Maximizing CPU utilization

As was noticed in previous benchmarkings of the entire workflow, in the HaplotypeCaller phase CPU utilization reached a plateau at approx. 60 - 70 % of all available resources. This can be explained by the fact, that each individual HaplotypeCaller process uses approx. 135 % of the CPU (i.e. 1.35 cores or threads are used). In the Snakefile on the other side only integer values for thread usage are possible. Finally, even though only 1.35 threads are used, 2 threads have to be reserved.

Basically to allow for an overall better CPU utilization of the entire workflow, CPU utilization of HaplotypeCaller has to be shifted to full integer values. To do so, the effects of different settings for the --native-pair-hmm-threads option (1, 2, 4, 6, 8 and 12 threads) were analyzed.

Effect of HaplotypeCaller native pairHmm thread count on CPU and memory utilization.

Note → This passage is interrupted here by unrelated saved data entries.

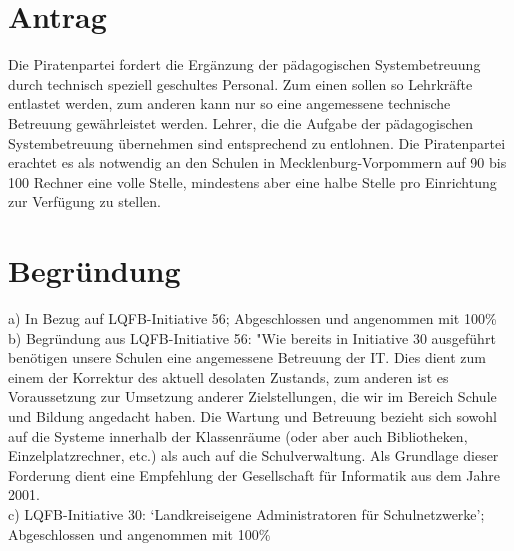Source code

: \section{Antrag}

Die Piratenpartei fordert die Ergänzung der pädagogischen Systembetreuung durch technisch speziell geschultes Personal. Zum einen sollen so Lehrkräfte entlastet werden, zum anderen kann nur so eine angemessene technische Betreuung gewährleistet werden. Lehrer, die die Aufgabe der pädagogischen Systembetreuung übernehmen sind entsprechend zu entlohnen. Die Piratenpartei erachtet es als notwendig an den Schulen in Mecklenburg-Vorpommern auf 90 bis 100 Rechner eine volle Stelle, mindestens aber eine halbe Stelle pro Einrichtung zur Verfügung zu stellen.

\section{Begründung}

a) In Bezug auf LQFB-Initiative 56; Abgeschlossen und angenommen mit 100\% \\b) Begründung aus LQFB-Initiative 56: "Wie bereits in Initiative 30 ausgeführt benötigen unsere Schulen eine angemessene Betreuung der IT. Dies dient zum einem der Korrektur des aktuell desolaten Zustands, zum anderen ist es Voraussetzung zur Umsetzung anderer Zielstellungen, die wir im Bereich Schule und Bildung angedacht haben. Die Wartung und Betreuung bezieht sich sowohl auf die Systeme innerhalb der Klassenräume (oder aber auch Bibliotheken, Einzelplatzrechner, etc.) als auch auf die Schulverwaltung. Als Grundlage dieser Forderung dient eine Empfehlung der Gesellschaft für Informatik aus dem Jahre 2001.\\c) LQFB-Initiative 30: `Landkreiseigene Administratoren für Schulnetzwerke'; Abgeschlossen und angenommen mit 100\%
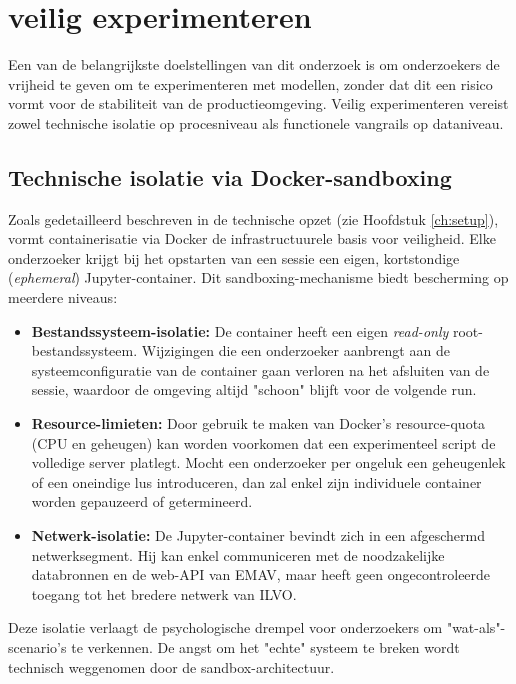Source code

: \chapter{veilig experimenteren}
Een van de belangrijkste doelstellingen van dit onderzoek is om onderzoekers de vrijheid te geven om te experimenteren met modellen, zonder dat dit een risico vormt voor de stabiliteit van de productieomgeving. Veilig experimenteren vereist zowel technische isolatie op procesniveau als functionele vangrails op dataniveau.
\section{Technische isolatie via Docker-sandboxing}
Zoals gedetailleerd beschreven in de technische opzet (zie Hoofdstuk \ref{ch:setup}), vormt containerisatie via Docker de infrastructuurele basis voor veiligheid. Elke onderzoeker krijgt bij het opstarten van een sessie een eigen, kortstondige (\textit{ephemeral}) Jupyter-container.
Dit sandboxing-mechanisme biedt bescherming op meerdere niveaus:
\begin{itemize}
    \item \textbf{Bestandssysteem-isolatie:} De container heeft een eigen \textit{read-only} root-bestandssysteem. Wijzigingen die een onderzoeker aanbrengt aan de systeemconfiguratie van de container gaan verloren na het afsluiten van de sessie, waardoor de omgeving altijd "schoon" blijft voor de volgende run.
    \item \textbf{Resource-limieten:} Door gebruik te maken van Docker's resource-quota (CPU en geheugen) kan worden voorkomen dat een experimenteel script de volledige server platlegt. Mocht een onderzoeker per ongeluk een geheugenlek of een oneindige lus introduceren, dan zal enkel zijn individuele container worden gepauzeerd of getermineerd.
    \item \textbf{Netwerk-isolatie:} De Jupyter-container bevindt zich in een afgeschermd netwerksegment. Hij kan enkel communiceren met de noodzakelijke databronnen en de web-API van EMAV, maar heeft geen ongecontroleerde toegang tot het bredere netwerk van ILVO.
\end{itemize}
Deze isolatie verlaagt de psychologische drempel voor onderzoekers om "wat-als"-scenario's te verkennen. De angst om het "echte" systeem te breken wordt technisch weggenomen door de sandbox-architectuur.
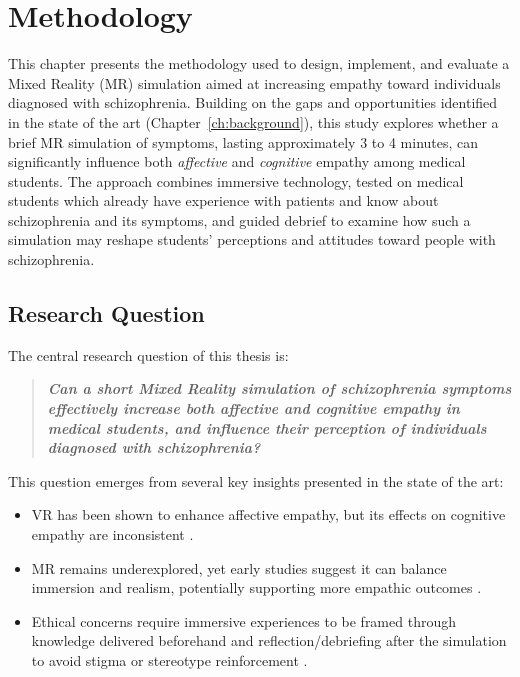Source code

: \chapter{Methodology}
\label{ch:method}

This chapter presents the methodology used to design, implement, and evaluate a Mixed Reality (MR) simulation aimed at increasing empathy toward individuals diagnosed with schizophrenia. Building on the gaps and opportunities identified in the state of the art (Chapter~\ref{ch:background}), this study explores whether a brief MR simulation of symptoms, lasting approximately 3 to 4 minutes, can significantly influence both \textit{affective} and \textit{cognitive} empathy among medical students. The approach combines immersive technology, tested on medical students which already have experience with patients and know about schizophrenia and its symptoms, and guided debrief to examine how such a simulation may reshape students' perceptions and attitudes toward people with schizophrenia.

\section{Research Question}

The central research question of this thesis is:

\begin{quote}
\textit{\textbf{Can a short Mixed Reality simulation of schizophrenia symptoms effectively increase both affective and cognitive empathy in medical students, and influence their perception of individuals diagnosed with schizophrenia?}}
\end{quote}

This question emerges from several key insights presented in the state of the art:

\begin{itemize}
    \item VR has been shown to enhance affective empathy, but its effects on cognitive empathy are inconsistent \cite{Martingano2021, Ventura2020}.
    \item MR remains underexplored, yet early studies suggest it can balance immersion and realism, potentially supporting more empathic outcomes \cite{Silva2017, Krogmeier2024}.
    \item Ethical concerns require immersive experiences to be framed through knowledge delivered beforehand and reflection/debriefing after the simulation to avoid stigma or stereotype reinforcement \cite{Rueda2020, Ando2011}.
\end{itemize}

The impact of the number of native pairHMM threads is seen in the total runtimes and also CPU utilization. Total runtimes are declining from 1 to 4 threads, without a noticeable further improvement with higher thread counts. CPU utilization, apart from the always given initial peak load, is continuously rising, as can also be seen from the average CPU utilization:

native pairHMM threads	average CPU usage (%)
1	106
2	124
4	140
6	152
8	164
12	188

A higher CPU utilization, close to two threads, is achieved when using 12 native pairHMM threads. But as runtimes are not improved over using 4 threads, there is no benefit in increasing the native pairHMM thread count. On the other side when using only 1 native pairHMM thread, CPU usage is nearly reduced to a single thread. Considering the advantage of being able to run twice the amount of HaplotypeCaller processes in parallel, the slightly increased runtime of the individual process should be negligible.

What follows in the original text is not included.